Consider the entries given below. Count the lines that include "information" and give only the count.

* _ENTRIES SHOWN_
::::::
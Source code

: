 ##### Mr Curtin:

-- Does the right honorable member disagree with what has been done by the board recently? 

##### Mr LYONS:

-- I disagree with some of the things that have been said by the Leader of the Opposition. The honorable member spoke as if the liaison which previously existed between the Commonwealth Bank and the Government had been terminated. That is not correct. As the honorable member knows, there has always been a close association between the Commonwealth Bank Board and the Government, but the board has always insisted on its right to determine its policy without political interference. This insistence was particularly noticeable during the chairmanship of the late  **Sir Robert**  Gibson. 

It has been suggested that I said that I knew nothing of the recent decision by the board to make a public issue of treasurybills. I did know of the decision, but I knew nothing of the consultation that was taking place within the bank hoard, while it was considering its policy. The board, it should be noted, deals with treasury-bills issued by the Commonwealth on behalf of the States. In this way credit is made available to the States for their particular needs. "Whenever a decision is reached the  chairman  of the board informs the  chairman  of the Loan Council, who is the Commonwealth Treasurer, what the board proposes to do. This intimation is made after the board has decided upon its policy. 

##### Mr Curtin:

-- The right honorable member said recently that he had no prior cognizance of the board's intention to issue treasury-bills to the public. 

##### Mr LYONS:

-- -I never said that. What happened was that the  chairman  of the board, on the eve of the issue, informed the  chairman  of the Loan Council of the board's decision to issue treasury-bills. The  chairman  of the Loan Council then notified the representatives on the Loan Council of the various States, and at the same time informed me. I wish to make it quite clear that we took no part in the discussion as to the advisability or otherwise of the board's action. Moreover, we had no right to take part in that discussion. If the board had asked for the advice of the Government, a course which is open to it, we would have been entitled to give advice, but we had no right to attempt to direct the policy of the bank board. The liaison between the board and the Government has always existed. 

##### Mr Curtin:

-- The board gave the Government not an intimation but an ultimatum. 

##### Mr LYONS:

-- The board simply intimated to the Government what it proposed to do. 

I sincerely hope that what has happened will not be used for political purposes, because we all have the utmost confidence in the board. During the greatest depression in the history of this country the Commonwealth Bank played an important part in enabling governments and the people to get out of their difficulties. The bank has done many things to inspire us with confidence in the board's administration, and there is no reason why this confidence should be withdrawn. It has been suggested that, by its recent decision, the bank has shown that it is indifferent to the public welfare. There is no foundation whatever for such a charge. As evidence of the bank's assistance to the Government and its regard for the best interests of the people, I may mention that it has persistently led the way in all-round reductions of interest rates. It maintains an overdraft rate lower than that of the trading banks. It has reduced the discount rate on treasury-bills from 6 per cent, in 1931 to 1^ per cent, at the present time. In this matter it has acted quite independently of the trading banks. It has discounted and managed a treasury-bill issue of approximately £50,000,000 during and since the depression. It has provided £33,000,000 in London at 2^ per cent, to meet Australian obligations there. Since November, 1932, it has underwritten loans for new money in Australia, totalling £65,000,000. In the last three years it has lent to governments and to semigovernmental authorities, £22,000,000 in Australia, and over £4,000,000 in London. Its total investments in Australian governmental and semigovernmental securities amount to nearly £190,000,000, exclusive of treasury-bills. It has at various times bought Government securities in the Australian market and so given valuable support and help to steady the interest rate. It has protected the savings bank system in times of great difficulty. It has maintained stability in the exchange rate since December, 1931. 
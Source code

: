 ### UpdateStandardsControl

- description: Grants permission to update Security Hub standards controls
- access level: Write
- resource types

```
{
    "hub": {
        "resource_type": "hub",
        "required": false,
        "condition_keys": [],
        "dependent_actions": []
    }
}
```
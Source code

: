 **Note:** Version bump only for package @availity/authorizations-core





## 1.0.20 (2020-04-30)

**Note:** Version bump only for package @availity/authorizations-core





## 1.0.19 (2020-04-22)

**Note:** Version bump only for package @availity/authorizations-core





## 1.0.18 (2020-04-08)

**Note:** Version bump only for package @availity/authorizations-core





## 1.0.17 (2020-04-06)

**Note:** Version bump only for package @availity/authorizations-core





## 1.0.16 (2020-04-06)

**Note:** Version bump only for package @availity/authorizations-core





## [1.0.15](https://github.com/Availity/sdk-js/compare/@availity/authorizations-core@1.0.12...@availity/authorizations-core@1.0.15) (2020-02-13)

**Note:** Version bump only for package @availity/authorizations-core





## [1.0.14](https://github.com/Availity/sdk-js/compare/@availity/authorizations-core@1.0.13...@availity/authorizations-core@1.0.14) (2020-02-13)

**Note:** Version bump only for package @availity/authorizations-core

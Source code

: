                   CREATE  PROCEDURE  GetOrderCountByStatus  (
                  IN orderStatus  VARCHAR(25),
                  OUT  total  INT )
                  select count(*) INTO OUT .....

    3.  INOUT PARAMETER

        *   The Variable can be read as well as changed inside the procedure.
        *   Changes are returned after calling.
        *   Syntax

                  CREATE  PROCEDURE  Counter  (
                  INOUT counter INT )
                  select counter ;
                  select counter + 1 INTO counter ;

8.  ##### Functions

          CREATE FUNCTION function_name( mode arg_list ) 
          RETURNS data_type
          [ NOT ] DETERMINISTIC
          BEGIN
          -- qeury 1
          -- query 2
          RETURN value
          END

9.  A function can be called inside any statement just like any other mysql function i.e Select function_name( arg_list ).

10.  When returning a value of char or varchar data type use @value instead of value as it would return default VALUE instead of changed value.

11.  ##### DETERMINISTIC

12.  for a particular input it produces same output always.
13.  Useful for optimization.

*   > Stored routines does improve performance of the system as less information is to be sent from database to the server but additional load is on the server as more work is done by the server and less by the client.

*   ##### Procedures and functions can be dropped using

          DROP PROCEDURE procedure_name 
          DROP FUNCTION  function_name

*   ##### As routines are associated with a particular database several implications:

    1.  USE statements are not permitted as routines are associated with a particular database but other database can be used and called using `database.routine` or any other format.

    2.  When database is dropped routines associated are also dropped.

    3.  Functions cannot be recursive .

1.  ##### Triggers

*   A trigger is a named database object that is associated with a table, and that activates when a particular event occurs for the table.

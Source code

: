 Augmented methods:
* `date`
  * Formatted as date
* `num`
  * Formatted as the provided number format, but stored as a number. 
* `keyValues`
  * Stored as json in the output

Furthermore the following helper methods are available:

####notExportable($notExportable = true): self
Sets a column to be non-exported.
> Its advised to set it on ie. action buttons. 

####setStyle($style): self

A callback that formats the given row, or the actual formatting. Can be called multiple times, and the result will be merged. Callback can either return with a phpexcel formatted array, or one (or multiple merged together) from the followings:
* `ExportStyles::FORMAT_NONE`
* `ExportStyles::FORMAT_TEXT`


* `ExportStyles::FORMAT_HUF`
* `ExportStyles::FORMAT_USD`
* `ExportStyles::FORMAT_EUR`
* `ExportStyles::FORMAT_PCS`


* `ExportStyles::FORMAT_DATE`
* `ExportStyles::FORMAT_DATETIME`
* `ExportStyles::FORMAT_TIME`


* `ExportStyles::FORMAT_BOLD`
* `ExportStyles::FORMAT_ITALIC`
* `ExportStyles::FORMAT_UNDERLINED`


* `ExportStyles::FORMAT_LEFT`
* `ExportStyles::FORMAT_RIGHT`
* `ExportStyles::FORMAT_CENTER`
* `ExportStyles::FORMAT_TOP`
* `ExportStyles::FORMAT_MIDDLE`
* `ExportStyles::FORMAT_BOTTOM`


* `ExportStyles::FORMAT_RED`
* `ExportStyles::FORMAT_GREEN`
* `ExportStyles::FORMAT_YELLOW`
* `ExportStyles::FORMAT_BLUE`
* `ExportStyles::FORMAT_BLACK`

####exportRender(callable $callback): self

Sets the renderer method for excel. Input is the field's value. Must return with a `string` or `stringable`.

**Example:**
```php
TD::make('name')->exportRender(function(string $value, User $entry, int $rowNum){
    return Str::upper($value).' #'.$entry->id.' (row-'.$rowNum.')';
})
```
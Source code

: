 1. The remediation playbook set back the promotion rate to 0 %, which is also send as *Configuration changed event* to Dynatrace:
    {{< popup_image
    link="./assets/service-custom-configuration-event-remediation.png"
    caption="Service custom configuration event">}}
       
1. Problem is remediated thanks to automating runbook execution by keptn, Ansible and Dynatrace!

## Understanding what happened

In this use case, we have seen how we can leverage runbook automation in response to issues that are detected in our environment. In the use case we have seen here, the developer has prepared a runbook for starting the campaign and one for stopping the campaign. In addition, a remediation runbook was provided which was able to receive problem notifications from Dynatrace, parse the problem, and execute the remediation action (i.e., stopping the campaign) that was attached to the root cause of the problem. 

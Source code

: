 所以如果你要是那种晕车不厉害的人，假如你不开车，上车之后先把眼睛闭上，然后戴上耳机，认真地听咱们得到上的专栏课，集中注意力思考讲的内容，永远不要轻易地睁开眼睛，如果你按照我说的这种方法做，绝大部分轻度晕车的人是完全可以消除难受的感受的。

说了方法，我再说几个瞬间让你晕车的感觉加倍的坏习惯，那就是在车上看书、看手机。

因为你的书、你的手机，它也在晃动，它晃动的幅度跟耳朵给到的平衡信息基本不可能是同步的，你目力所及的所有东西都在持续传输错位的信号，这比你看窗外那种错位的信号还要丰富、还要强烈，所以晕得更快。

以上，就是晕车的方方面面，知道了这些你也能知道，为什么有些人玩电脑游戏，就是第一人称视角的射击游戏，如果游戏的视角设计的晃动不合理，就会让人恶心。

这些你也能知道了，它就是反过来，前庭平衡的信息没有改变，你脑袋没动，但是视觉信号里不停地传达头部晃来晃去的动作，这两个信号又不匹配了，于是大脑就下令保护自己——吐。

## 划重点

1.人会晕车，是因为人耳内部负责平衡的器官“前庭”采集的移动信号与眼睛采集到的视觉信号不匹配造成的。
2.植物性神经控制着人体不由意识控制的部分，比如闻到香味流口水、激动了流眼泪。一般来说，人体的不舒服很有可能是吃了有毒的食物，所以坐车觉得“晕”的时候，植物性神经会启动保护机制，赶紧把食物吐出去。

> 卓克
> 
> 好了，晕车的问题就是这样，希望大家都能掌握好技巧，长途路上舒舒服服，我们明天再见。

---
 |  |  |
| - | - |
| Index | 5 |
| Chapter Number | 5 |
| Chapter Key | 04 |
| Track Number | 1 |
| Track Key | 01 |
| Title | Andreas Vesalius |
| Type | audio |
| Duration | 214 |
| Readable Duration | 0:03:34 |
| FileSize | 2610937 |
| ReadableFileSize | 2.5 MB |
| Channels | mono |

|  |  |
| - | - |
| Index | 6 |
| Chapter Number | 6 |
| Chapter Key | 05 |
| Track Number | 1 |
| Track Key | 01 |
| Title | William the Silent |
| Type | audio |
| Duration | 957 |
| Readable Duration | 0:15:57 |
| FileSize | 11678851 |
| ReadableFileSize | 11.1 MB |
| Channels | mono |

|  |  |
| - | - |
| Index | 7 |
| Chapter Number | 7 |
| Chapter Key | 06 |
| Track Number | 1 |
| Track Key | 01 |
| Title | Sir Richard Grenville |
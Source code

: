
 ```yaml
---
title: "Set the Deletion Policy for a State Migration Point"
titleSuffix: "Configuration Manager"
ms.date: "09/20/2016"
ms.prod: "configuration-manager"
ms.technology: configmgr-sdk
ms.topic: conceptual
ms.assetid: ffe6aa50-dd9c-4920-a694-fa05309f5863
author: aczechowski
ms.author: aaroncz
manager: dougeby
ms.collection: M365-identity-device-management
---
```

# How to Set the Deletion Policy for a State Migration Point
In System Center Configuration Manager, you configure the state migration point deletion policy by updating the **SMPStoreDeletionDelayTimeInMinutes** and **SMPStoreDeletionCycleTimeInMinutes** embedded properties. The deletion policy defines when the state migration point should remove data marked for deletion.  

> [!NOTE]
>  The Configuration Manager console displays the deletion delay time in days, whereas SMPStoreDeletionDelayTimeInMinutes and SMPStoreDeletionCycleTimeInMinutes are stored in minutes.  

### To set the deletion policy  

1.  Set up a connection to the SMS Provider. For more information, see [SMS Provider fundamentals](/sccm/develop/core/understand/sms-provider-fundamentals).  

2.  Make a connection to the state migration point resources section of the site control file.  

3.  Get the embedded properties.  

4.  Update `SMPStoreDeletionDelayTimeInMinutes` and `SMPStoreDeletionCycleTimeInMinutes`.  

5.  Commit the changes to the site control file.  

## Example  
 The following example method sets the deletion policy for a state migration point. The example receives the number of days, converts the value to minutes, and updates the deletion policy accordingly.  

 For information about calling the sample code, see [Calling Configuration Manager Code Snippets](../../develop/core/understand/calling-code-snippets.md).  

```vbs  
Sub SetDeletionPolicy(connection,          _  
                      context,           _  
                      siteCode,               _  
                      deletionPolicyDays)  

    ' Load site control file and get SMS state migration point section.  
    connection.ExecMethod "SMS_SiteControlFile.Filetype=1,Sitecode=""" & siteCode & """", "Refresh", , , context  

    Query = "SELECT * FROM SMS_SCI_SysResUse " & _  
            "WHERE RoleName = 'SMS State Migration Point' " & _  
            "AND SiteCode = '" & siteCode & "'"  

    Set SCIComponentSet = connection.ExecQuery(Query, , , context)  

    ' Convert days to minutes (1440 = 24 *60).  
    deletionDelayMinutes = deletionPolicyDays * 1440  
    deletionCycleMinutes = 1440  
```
::::::
* _WORKED SOLUTION_
3